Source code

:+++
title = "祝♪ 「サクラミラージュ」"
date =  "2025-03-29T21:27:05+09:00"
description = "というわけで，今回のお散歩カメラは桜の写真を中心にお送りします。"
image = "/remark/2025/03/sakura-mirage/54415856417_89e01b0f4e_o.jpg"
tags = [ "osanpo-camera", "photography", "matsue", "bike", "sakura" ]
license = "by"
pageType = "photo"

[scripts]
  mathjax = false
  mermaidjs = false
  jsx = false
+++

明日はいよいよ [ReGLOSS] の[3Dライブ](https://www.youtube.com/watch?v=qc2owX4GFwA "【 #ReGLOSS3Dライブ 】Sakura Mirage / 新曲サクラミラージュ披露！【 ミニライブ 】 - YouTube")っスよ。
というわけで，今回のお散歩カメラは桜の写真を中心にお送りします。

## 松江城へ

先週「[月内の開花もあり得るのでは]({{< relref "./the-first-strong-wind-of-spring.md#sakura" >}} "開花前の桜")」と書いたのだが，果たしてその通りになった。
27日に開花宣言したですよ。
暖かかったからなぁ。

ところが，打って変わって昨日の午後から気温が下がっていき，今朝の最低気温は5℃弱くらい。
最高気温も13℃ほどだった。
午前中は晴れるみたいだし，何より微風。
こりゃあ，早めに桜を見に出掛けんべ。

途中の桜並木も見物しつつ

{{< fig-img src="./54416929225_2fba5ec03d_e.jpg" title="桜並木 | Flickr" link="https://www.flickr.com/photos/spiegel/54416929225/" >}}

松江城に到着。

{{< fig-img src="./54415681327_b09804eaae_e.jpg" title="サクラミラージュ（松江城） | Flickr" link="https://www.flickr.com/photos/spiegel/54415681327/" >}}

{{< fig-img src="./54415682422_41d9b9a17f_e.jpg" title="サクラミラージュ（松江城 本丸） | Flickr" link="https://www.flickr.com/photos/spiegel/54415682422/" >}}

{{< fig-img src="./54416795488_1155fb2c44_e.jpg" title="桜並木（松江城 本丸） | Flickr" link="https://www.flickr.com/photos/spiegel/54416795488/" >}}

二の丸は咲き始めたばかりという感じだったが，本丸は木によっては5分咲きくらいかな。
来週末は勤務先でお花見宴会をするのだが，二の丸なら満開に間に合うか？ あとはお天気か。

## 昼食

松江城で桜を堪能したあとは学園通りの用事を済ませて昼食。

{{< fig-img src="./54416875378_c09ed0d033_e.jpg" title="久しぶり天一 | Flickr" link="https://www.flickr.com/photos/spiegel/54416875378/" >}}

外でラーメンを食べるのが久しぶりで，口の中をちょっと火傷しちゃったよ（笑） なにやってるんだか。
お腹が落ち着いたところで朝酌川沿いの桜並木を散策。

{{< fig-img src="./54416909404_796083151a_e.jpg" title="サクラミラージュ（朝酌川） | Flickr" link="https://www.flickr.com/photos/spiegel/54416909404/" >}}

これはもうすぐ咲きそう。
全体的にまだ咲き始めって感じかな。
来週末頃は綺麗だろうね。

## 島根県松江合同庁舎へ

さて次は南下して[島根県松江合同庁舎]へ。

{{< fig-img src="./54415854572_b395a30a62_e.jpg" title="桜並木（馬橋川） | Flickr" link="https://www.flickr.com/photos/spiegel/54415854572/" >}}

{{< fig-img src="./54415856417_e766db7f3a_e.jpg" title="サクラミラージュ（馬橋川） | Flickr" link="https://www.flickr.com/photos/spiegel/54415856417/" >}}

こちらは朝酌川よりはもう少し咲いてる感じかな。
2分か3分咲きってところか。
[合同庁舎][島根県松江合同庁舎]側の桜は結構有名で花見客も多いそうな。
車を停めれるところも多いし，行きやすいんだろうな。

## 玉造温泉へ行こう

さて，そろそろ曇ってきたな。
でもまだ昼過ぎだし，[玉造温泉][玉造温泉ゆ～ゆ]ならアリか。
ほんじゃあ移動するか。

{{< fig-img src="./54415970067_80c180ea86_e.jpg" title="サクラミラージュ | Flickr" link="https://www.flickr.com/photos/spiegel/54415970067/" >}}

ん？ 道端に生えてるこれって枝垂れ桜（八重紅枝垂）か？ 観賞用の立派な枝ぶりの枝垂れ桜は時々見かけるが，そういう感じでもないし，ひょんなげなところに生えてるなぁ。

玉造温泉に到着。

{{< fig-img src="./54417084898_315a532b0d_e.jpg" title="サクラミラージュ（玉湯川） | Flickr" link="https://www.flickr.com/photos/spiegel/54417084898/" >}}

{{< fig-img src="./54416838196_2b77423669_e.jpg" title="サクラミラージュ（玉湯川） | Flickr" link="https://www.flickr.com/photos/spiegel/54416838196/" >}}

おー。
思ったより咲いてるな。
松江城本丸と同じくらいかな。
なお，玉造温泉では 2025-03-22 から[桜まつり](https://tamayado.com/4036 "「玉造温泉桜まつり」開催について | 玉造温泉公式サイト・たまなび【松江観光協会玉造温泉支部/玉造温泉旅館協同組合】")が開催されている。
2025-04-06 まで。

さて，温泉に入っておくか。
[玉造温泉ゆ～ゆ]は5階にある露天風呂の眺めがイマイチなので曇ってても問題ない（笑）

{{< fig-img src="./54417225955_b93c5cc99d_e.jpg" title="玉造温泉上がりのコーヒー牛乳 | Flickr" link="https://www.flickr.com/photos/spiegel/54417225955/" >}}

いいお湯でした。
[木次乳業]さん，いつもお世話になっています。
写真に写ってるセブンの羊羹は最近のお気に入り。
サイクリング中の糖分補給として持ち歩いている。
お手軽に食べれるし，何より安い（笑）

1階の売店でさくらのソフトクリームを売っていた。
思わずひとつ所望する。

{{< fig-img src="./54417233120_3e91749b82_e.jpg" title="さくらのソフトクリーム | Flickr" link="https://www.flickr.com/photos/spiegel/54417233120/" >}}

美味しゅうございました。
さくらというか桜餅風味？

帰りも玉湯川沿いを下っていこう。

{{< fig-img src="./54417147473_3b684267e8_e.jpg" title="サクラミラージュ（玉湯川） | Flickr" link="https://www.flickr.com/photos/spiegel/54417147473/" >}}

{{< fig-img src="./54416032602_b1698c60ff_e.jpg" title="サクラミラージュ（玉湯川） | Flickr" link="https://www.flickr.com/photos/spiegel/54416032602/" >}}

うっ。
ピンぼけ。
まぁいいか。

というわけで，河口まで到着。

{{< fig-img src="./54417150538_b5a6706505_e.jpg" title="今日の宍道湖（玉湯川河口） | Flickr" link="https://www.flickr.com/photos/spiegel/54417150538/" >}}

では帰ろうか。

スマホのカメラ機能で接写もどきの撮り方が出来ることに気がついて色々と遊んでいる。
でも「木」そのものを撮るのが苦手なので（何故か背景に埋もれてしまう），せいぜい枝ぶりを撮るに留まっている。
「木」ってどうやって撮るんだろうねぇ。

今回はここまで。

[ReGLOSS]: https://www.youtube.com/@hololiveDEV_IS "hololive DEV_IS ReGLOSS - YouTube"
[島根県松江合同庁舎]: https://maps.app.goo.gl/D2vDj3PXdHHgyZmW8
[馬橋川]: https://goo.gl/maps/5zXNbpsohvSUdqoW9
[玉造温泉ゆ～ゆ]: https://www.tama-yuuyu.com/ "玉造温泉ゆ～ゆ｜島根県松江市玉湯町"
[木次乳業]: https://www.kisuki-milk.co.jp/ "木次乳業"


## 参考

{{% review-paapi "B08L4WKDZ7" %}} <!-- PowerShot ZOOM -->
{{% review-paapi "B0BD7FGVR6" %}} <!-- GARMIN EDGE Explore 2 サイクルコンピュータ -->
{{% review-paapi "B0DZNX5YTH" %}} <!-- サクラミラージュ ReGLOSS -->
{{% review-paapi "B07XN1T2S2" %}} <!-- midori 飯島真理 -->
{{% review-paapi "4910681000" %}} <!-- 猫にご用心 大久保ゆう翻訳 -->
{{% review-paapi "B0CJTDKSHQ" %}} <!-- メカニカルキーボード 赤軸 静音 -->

....

§ **Your objective**
Your task is to retype, exactly and only, the lines from the one with "猫にご用心 大久保ゆう翻訳 -->" through the final line above.

§ **Written response**
{{% review-paapi "4910681000" %}} <!-- 猫にご用心 大久保ゆう翻訳 -->
{{% review-paapi "B0CJTDKSHQ" %}} <!-- メカニカルキーボード 赤軸 静音 -->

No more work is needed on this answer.